Work to complete: Once the line containing "If you have" is found in the entries below, reproduce it and every line after it, stopping at and including the line containing "Developers may also"; reproduce nothing else, and keep each line exact.

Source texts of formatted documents
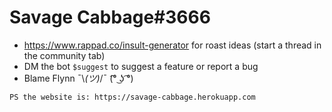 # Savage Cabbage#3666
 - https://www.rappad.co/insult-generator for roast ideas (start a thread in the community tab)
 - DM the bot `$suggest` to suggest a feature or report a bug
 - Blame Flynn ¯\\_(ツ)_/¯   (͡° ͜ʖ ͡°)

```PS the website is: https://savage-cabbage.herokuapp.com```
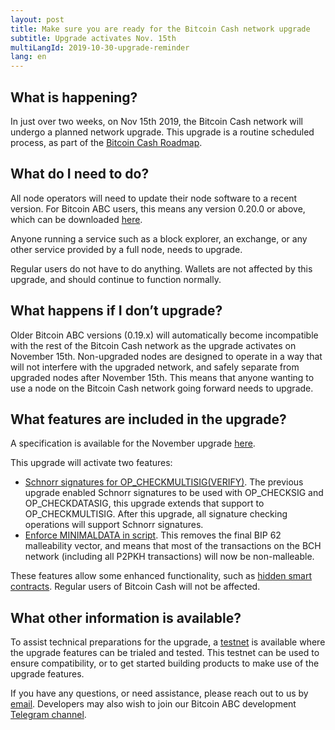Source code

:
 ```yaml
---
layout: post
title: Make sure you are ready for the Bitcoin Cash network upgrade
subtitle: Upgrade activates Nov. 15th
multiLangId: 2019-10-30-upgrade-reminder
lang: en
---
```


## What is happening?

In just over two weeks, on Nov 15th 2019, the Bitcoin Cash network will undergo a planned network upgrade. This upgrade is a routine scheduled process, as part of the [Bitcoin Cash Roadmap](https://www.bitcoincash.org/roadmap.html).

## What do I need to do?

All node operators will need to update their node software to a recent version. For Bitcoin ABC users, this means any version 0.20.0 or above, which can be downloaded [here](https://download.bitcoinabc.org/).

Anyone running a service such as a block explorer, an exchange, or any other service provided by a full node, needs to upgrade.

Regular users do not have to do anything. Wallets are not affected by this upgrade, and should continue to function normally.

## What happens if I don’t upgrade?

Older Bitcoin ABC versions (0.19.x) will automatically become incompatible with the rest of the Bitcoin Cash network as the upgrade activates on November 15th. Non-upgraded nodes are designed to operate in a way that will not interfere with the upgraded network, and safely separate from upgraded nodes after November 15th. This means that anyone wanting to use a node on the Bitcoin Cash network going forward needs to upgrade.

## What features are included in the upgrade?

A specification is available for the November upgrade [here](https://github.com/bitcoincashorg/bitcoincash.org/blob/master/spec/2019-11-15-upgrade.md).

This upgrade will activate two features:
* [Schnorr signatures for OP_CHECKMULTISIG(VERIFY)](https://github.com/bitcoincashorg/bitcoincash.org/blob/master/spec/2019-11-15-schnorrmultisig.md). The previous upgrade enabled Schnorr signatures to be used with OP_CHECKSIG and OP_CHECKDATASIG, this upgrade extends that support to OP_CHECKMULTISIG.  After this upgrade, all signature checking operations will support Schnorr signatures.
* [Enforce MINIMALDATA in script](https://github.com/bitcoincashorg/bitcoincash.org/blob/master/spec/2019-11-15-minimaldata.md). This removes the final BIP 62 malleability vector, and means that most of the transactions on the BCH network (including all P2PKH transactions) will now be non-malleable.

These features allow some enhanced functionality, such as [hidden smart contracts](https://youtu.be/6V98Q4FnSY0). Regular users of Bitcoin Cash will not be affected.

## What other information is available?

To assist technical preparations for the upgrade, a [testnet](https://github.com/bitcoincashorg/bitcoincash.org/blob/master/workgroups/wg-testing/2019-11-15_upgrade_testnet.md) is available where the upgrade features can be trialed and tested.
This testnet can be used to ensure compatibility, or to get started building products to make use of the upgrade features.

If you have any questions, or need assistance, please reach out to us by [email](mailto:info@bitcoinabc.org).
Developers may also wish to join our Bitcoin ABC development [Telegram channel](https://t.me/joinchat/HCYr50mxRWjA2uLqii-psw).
---
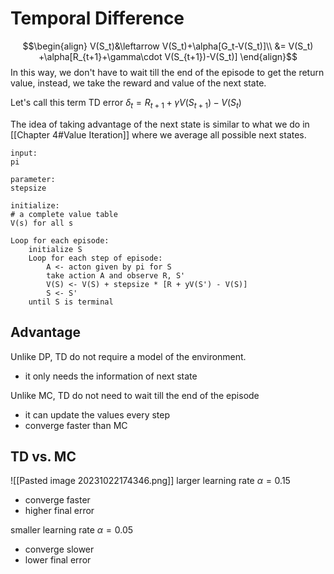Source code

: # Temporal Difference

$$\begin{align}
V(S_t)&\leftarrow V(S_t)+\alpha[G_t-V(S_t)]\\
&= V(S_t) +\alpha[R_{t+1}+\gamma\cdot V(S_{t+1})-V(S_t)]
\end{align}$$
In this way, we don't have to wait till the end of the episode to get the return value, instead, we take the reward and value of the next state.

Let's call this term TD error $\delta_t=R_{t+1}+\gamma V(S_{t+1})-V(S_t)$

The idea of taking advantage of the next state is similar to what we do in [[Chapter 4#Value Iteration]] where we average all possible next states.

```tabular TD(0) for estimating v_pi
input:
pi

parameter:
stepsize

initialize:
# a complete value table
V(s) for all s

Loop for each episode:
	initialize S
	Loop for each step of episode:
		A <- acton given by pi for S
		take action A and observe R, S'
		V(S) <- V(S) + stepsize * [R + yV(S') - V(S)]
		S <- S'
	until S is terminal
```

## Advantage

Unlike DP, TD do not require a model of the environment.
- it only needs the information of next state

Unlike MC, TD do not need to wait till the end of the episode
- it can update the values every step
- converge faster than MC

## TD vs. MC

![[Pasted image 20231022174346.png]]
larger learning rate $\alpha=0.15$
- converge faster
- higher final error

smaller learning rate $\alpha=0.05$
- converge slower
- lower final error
...
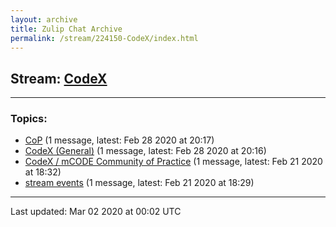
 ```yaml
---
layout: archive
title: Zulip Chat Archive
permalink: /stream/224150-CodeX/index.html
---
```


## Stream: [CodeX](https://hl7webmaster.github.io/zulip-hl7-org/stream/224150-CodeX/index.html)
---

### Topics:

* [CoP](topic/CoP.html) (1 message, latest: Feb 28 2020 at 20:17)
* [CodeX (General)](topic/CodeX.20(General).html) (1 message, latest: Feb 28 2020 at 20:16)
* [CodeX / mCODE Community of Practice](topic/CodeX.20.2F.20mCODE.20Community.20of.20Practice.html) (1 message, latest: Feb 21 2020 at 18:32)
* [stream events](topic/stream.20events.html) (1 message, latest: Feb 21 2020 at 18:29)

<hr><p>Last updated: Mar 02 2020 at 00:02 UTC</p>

Exercise solution:
If you have any questions, or need assistance, please reach out to us by [email](mailto:info@bitcoinabc.org).
Developers may also wish to join our Bitcoin ABC development [Telegram channel](https://t.me/joinchat/HCYr50mxRWjA2uLqii-psw).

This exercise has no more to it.